Just when you thought Chinese interference in Canada couldn’t get any worse, the Liberal government has awarded an estimated $6.8 million contract to a Chinese-owned firm, Nuctech Company, to supply security equipment for 170 Canadian embassies and other foreign offices.
To say this decision is questionable would be an understatement.
Nuctech Company, founded in 1997 by the son of former Chinese president Hu Jintao, has deep roots in the Chinese Communist Party. Utilizing this influence, Nuctech has managed to score a number of high-profile security contracts across the globe, including providing the systems used in many European airports to record the personal data of millions of travelers.
Cybersecurity experts have long been raising concerns about the real possibility that Nuctech may be passing on sensitive personal data of travelers and other information to the Chinese government. European Union (EU) lawmakers are currently grappling with these concerns, and the United States National Security Council have recently begun a campaign to lobby these European governments to ban Nuctech equipment.
The United States previously barred Nuctech technology from many of their own airports in 2014.
All of these concerns make it even more shocking that Canada approved the Nuctech contract, and only after the details of the contract were made public did Minister of Foreign Affairs Francois-Phillipe Champagne promised he would review “any possible issue relative to security or safety … all appropriate actions (will be) taken to ensure the safety of our missions around the world.”

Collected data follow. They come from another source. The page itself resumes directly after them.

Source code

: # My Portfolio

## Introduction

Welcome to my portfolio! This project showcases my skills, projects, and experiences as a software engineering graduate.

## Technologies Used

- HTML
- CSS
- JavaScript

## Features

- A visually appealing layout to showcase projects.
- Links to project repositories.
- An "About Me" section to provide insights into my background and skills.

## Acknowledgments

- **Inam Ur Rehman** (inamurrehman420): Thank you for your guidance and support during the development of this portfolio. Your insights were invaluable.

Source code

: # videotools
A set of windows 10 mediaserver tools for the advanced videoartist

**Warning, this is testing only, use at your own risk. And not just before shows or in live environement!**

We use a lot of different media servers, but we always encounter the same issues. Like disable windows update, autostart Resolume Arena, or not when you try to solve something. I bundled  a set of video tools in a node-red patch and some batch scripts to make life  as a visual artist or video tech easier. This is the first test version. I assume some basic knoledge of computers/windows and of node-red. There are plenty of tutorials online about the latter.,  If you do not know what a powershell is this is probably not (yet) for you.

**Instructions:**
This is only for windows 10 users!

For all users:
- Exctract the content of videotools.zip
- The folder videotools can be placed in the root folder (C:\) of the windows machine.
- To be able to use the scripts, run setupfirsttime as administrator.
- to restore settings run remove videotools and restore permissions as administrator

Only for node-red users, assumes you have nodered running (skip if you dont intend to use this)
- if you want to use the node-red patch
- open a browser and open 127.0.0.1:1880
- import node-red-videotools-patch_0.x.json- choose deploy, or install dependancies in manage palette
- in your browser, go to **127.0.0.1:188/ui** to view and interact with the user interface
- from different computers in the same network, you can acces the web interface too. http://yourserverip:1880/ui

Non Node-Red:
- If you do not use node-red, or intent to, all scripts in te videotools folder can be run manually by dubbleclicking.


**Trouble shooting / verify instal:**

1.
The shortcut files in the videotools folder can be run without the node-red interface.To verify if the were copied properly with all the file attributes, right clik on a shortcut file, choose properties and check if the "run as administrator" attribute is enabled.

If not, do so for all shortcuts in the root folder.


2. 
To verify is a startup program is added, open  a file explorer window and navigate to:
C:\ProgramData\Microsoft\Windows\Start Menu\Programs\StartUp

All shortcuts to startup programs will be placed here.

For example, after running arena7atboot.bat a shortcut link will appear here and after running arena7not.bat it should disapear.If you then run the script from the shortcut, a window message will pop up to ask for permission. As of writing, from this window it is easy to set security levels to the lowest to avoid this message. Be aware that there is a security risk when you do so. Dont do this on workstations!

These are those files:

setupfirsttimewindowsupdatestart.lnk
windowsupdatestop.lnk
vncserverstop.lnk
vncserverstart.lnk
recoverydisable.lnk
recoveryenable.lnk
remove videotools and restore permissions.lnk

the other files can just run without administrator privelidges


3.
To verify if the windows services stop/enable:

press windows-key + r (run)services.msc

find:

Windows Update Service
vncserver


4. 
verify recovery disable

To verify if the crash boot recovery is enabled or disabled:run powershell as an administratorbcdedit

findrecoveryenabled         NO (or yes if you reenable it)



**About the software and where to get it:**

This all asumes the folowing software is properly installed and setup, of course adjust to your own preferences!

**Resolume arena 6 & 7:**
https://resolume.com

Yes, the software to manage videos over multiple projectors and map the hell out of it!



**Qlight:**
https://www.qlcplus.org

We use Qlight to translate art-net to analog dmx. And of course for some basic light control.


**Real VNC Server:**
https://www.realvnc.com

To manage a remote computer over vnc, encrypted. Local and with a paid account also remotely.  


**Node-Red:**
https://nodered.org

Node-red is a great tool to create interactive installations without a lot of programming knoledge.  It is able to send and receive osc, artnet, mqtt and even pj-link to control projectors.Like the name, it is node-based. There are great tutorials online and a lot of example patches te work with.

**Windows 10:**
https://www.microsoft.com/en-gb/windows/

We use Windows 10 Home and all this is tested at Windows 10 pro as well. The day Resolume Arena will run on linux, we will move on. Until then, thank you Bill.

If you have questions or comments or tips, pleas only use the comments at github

Not only should have these concerns been considered before the contract was awarded to begin with, it must be questioned why we even allowed Nuctech to submit bids for government contracts.
Currently, Ottawa’s bidding process rewards government contracts to those who bid at the lowest price. However, Chinese state-owned companies – by nature of subsidies from their communist government – can make artificially low bids to ensure they are awarded contracts. This is not only concerning because of its anti-competitive nature, but the sensitive nature of these contracts. In fact, the real benefit Chinese technology firms like Nuctech may be getting for Canadian government contracts isn’t the payment from Canadian taxpayers – but the data they can harvest on Canadian citizens in the future.
Rather than go through the time and expense of some bureaucratic review of Nuctech, the Liberal government should show leadership and stand up to China at a time that Canadians demand it. This should include scrapping the latest Nuctech contract, banning their equipment from Canadian airports, preventing Chinese state-owned companies from bidding on Canadian government contracts, and working with the United States to pressure our European allies to take similar steps.
No amount of cost-savings for Canadians is worth an increased risk of Chinese influence and espionage.